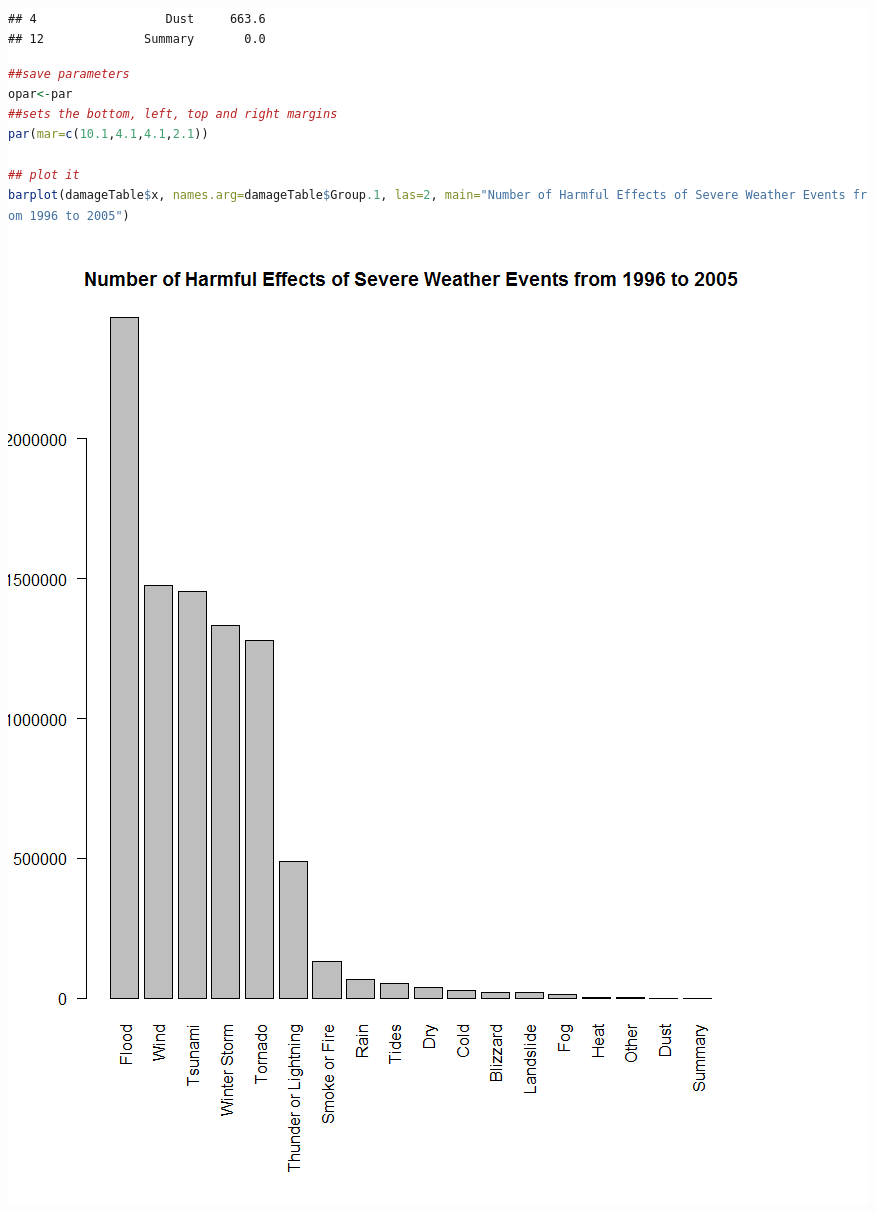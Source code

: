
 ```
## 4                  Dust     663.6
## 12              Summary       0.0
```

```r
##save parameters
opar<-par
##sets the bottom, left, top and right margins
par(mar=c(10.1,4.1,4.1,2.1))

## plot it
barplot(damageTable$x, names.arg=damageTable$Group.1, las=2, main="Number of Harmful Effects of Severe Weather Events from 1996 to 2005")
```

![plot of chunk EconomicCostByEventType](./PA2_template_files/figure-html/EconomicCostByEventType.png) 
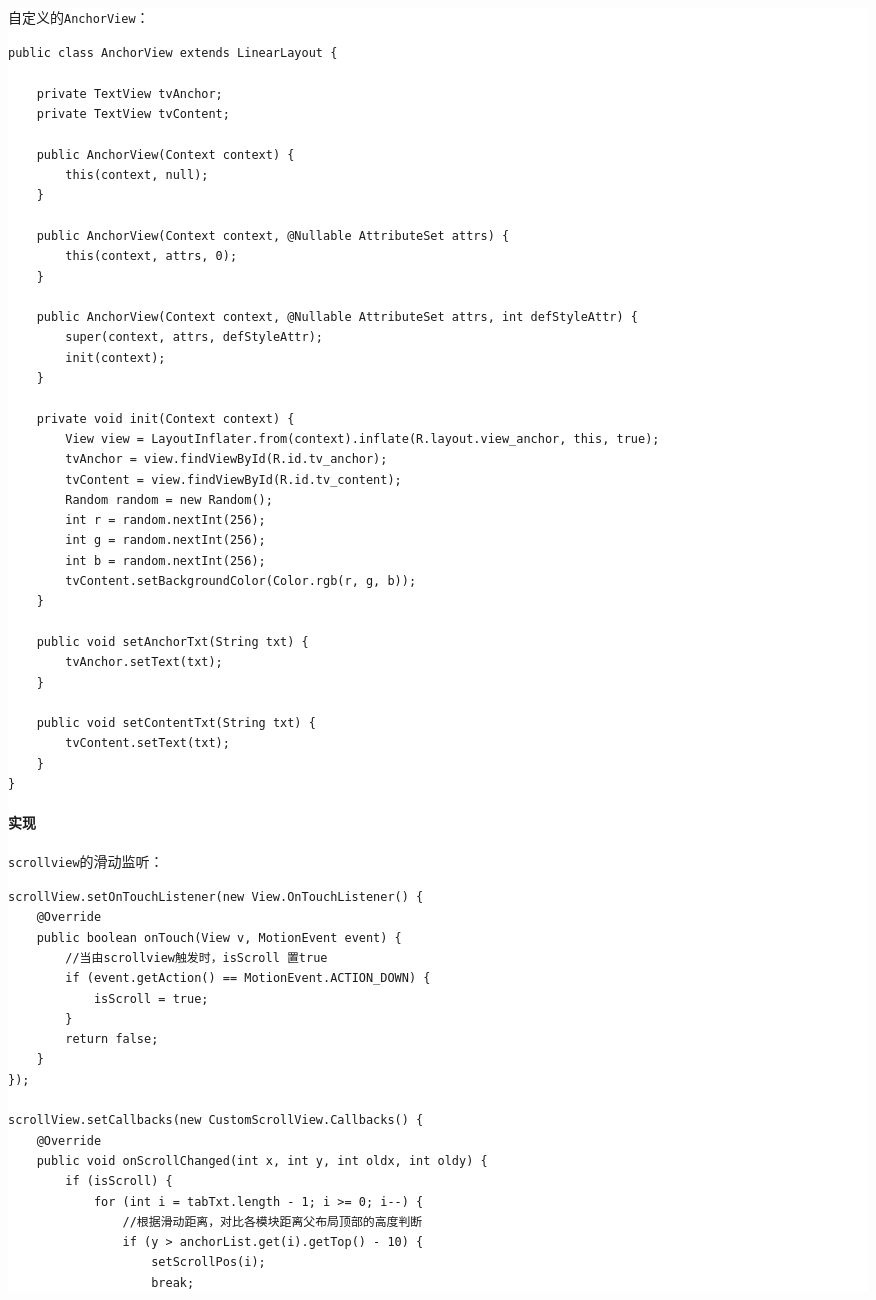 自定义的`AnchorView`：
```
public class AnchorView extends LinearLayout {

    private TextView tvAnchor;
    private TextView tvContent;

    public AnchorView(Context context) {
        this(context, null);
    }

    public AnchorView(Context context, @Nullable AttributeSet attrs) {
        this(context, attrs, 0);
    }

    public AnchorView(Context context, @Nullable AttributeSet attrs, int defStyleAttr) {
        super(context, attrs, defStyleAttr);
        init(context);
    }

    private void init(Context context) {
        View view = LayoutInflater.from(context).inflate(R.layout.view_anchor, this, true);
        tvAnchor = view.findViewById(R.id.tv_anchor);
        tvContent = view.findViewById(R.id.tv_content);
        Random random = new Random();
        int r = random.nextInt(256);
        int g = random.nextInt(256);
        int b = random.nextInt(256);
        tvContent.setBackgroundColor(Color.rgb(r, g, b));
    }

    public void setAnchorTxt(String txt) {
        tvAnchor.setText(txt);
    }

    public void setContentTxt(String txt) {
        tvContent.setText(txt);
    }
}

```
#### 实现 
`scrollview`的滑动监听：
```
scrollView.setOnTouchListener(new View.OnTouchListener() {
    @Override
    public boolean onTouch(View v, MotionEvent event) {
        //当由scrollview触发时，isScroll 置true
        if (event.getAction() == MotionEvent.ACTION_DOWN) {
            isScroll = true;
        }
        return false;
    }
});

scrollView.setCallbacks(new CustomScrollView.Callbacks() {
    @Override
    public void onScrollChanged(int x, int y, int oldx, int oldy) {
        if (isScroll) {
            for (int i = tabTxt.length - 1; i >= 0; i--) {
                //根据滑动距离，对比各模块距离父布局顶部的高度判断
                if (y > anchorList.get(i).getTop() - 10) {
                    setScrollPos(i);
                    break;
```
==
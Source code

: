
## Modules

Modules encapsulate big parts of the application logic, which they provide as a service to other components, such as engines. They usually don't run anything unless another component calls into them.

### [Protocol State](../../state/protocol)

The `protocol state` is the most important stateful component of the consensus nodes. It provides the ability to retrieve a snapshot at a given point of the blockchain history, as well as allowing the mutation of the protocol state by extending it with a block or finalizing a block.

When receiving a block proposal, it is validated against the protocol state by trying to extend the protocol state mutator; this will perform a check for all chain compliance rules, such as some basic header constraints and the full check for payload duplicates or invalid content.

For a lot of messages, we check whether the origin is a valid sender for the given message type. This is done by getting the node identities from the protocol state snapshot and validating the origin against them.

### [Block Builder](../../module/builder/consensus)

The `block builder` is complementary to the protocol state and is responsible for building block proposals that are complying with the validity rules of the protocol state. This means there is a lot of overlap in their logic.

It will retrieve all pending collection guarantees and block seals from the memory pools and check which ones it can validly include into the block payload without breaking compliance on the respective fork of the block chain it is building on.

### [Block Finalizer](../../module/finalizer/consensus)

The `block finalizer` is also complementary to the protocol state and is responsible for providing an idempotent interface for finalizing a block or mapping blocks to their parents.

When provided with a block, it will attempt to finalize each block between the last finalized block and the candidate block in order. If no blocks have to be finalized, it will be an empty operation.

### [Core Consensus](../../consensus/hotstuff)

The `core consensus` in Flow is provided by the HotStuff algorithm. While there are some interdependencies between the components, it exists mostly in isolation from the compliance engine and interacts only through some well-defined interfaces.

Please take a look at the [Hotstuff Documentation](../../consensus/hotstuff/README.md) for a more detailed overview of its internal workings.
* * *
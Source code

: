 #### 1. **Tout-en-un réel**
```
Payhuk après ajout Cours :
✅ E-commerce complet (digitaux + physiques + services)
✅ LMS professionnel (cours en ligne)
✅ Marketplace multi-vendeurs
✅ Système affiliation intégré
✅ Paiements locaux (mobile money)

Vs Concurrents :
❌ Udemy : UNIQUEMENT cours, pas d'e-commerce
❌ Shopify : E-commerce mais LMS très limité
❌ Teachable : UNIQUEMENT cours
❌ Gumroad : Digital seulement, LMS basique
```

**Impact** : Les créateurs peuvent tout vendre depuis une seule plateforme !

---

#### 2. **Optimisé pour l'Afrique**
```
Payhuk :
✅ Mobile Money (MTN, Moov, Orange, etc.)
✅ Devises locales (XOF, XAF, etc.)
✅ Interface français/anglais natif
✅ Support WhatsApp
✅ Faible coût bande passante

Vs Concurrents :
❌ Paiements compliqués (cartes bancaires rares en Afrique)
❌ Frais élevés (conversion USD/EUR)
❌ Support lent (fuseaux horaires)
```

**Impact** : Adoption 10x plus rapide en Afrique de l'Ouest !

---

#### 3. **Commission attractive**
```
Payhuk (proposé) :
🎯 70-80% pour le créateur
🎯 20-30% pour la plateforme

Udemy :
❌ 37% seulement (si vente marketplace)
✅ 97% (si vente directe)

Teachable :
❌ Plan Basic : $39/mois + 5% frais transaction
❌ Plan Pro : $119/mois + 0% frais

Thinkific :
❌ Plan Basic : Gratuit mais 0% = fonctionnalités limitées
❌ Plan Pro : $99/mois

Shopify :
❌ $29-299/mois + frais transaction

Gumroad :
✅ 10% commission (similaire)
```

→ **BRIEF**: Indicate how many lines in the records above include the word "nextInt", giving no other content.

→ **RESULT**: 3